DATA FOR THIS TASK:
* * * * * * * * *

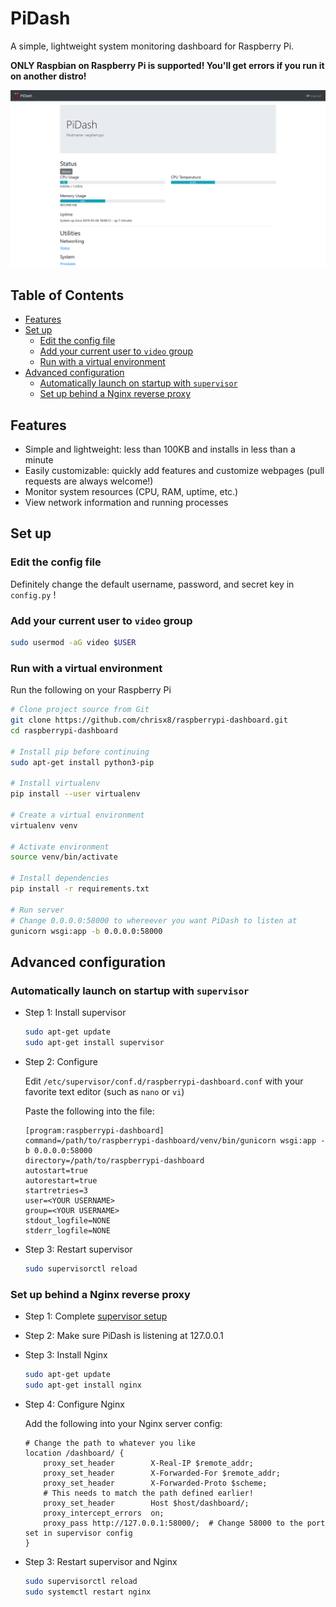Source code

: # PiDash

A simple, lightweight system monitoring dashboard for Raspberry Pi.

**ONLY Raspbian on Raspberry Pi is supported! You'll get errors if you run it on another distro!**

![Screenshot](screenshot.png)

## Table of Contents
<!-- MarkdownTOC -->

- [Features](#features)
- [Set up](#set-up)
    - [Edit the config file](#edit-the-config-file)
    - [Add your current user to `video` group](#add-your-current-user-to-video-group)
    - [Run with a virtual environment](#run-with-a-virtual-environment)
- [Advanced configuration](#advanced-configuration)
    - [Automatically launch on startup with `supervisor`](#automatically-launch-on-startup-with-supervisor)
    - [Set up behind a Nginx reverse proxy](#set-up-behind-a-nginx-reverse-proxy)

<!-- /MarkdownTOC -->

## Features

- Simple and lightweight: less than 100KB and installs in less than a minute
- Easily customizable: quickly add features and customize webpages (pull requests are always welcome!)
- Monitor system resources (CPU, RAM, uptime, etc.)
- View network information and running processes

## Set up

### Edit the config file

Definitely change the default username, password, and secret key in `config.py` !

### Add your current user to `video` group

```bash
sudo usermod -aG video $USER
```

### Run with a virtual environment

Run the following on your Raspberry Pi

```bash
# Clone project source from Git
git clone https://github.com/chrisx8/raspberrypi-dashboard.git
cd raspberrypi-dashboard

# Install pip before continuing
sudo apt-get install python3-pip

# Install virtualenv
pip install --user virtualenv

# Create a virtual environment
virtualenv venv

# Activate environment
source venv/bin/activate

# Install dependencies
pip install -r requirements.txt

# Run server
# Change 0.0.0.0:58000 to whereever you want PiDash to listen at
gunicorn wsgi:app -b 0.0.0.0:58000
```

## Advanced configuration

### Automatically launch on startup with `supervisor`

- Step 1: Install supervisor
    ```bash
    sudo apt-get update
    sudo apt-get install supervisor
    ```
- Step 2: Configure

    Edit `/etc/supervisor/conf.d/raspberrypi-dashboard.conf` with your favorite text editor (such as `nano` or `vi`)

    Paste the following into the file:
    ```
    [program:raspberrypi-dashboard]
    command=/path/to/raspberrypi-dashboard/venv/bin/gunicorn wsgi:app -b 0.0.0.0:58000
    directory=/path/to/raspberrypi-dashboard
    autostart=true
    autorestart=true
    startretries=3
    user=<YOUR USERNAME>
    group=<YOUR USERNAME>
    stdout_logfile=NONE
    stderr_logfile=NONE
    ```
- Step 3: Restart supervisor
    ```bash
    sudo supervisorctl reload
    ```

### Set up behind a Nginx reverse proxy

- Step 1: Complete [supervisor setup](#automatically-launch-on-startup-with-supervisor)
- Step 2: Make sure PiDash is listening at 127.0.0.1
- Step 3: Install Nginx
    ```bash
    sudo apt-get update
    sudo apt-get install nginx
    ```
- Step 4: Configure Nginx

    Add the following into your Nginx server config:
    ```
    # Change the path to whatever you like
    location /dashboard/ {
        proxy_set_header        X-Real-IP $remote_addr;
        proxy_set_header        X-Forwarded-For $remote_addr;
        proxy_set_header        X-Forwarded-Proto $scheme;
        # This needs to match the path defined earlier!
        proxy_set_header        Host $host/dashboard/;
        proxy_intercept_errors  on;
        proxy_pass http://127.0.0.1:58000/;  # Change 58000 to the port set in supervisor config
    }
    ```
- Step 3: Restart supervisor and Nginx
    ```bash
    sudo supervisorctl reload
    sudo systemctl restart nginx
    ```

* * * * * * * * *

Whenever the string "virtualenv" turns up in a line of the material, that line counts; say how many such lines there are, giving the number only.

3